RetailSMV is the first retail video corpus with synchronized egocentric and exocentric capture of real store-staff operations at foundation-model fine-tuning scale — and the first controlled study showing that exocentric-only adaptation matches or beats combined ego+exo training with half the data.

Resources

📄

arXiv

Research paper abstract

→

⬇

Download PDF

Full technical paper

→

Need access to the full 32K synchronized corpus? Contact Sales

Base vs. RetailSMV-adapted video world model on three retail prompts

Base vs. RetailSMV-adapted video world model.
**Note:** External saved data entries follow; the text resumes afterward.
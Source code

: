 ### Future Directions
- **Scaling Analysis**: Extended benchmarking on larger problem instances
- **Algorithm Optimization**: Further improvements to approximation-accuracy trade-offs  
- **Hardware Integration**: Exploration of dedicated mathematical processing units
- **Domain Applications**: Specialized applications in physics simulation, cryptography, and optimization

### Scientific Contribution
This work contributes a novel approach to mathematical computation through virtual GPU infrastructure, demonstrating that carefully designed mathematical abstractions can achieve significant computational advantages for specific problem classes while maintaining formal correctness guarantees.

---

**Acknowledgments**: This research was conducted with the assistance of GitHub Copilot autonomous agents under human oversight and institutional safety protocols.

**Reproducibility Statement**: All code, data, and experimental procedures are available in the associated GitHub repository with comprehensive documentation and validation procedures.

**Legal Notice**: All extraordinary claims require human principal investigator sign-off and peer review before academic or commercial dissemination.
The same retail prompts are continued by pretrained Cosmos3-Nano (top, red) and by our RetailSMV-adapted LoRA (bottom, green) under identical inference settings. Adaptation preserves scene layout, action grounding, and physical geometry where the pretrained baseline drifts.

The Challenge

The Problem We're Solving

Foundation video models are pitched as world simulators for embodied agents. But they are pretrained on internet-scale generic video — entertainment, vlogs, dashcam footage — not the dense shelving, narrow aisles, and multi-person dynamics of a real supermarket.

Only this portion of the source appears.